Second verse for ‘Poetry Man’ Dave Johnson (’90)
His innovative poetry program for probationers garners headlines in the Big Apple
Dave Johnson’s innovative work as poet-in-residence for the New York City Probation Office is garnering headlines in the Big Apple. Johnson (’90) was featured in Sunday’s New York Daily News as the “poetry man,” who helps people find “rhyme and reason” in a most unlikely place — the Bronx probation office.
Update: Free Verse Poetry Journal, Summer 2013
Probation office publishes first poetry journal
“The venue may not be the first place people expect to find a poetry reading,” Denis Slattery wrote in the Daily News. “But on Thursday afternoons, the recently refurbished and repainted space on E. 161st St. transforms into a bustling hive of wordplay that would rival any coffeehouse or college lecture hall.” He quoted Johnson: “It’s not exactly your traditional classroom setting.”

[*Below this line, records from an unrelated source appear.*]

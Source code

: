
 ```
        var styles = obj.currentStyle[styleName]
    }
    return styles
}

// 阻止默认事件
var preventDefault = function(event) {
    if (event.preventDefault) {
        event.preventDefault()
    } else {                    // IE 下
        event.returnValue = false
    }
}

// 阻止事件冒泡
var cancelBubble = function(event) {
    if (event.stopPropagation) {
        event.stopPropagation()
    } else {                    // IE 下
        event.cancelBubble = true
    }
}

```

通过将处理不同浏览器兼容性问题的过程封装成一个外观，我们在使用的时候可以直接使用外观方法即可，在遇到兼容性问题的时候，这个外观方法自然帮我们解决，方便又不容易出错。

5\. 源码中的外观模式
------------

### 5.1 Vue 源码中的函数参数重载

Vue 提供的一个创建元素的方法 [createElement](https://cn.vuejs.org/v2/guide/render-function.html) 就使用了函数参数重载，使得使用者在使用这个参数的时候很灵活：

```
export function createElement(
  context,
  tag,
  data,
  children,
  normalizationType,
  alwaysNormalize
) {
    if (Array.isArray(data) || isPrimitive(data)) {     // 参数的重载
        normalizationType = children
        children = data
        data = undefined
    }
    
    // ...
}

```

Wake Forest Magazine featured Johnson, a poet, playwright, teacher and occasional actor, on magazine.wfu.edu in December and in the 2013 spring print issue. The stories sparked attention for the poetry program in the New York press, Johnson said.

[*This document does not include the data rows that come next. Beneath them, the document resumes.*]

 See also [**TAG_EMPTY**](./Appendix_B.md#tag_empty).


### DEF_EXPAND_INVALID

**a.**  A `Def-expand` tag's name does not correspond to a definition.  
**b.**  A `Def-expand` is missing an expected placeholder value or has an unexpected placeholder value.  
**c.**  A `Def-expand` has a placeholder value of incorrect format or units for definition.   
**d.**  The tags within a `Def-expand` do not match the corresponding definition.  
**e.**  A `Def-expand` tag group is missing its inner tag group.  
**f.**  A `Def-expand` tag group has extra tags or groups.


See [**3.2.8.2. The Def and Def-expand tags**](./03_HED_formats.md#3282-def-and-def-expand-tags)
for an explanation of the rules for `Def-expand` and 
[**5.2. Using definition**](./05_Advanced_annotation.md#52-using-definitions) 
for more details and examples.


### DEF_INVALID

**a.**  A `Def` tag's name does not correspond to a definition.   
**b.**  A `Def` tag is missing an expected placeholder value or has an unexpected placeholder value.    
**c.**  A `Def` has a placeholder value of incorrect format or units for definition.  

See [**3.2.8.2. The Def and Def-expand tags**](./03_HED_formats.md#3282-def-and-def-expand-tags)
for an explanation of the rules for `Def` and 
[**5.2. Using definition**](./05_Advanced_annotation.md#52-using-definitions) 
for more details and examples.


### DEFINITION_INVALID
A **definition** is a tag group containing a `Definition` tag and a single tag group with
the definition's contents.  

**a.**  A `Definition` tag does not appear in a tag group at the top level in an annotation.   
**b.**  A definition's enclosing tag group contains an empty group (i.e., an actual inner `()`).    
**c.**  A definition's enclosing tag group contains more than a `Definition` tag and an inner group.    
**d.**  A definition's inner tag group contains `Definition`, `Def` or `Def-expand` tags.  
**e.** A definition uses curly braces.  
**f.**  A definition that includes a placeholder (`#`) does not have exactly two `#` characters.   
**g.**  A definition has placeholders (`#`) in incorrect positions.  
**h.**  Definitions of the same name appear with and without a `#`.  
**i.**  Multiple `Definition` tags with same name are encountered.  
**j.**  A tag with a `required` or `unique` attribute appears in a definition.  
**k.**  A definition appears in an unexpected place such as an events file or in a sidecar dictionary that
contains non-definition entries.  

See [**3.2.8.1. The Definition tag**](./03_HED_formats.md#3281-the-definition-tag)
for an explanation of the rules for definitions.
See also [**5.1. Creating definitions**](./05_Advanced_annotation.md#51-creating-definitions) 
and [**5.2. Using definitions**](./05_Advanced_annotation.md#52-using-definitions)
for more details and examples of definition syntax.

He was appointed poet-in-residence last fall as part of the city’s efforts to bring community programs into probation offices. In a place that’s all about waiting — people may wait for hours to see their probation officer — he poses an inviting question: What are you waiting for? He encourages them to express their feelings through poetry and share their work with others.
In the Daily News article, Noel Cuadrado, who is completing his 10-year probation, said Johnson is bringing probationers and community residents together. “It’s so much more than just poetry,” he said. “It’s a person investing their time and effort to make us feel like a part of the community again.”
When Wake Forest Magazine caught up with Johnson again this week, he was brimming with enthusiasm. He’s starting a literary journal and website that will feature poems written by probation clients. His weekly poetry workshops and readings have developed dedicated followers — not only probation clients but members of the surrounding community, too.
“I am very pleased the program has taken off, ” said Johnson, who was an English and theater double major at Wake Forest. “The clients are excited to write and so are the POs (probation officers), the administrative staff and the security guards. They all are writing and reading their work to each other at our weekly open mics. This is truly extraordinary to witness.”
For National Poetry Month in April, Johnson will invite guest poets to the probation office. On “Poem in Your Pocket Day” on April 18, Johnson and probation clients will read their poems at Poets House, the 50,000-volume international poetry library in New York. He will also led poetry workshops with school children at Poets House.
“We’ve done some good work and there is much more we can do,” he said. “The power of poetry is redemptive and limitless.”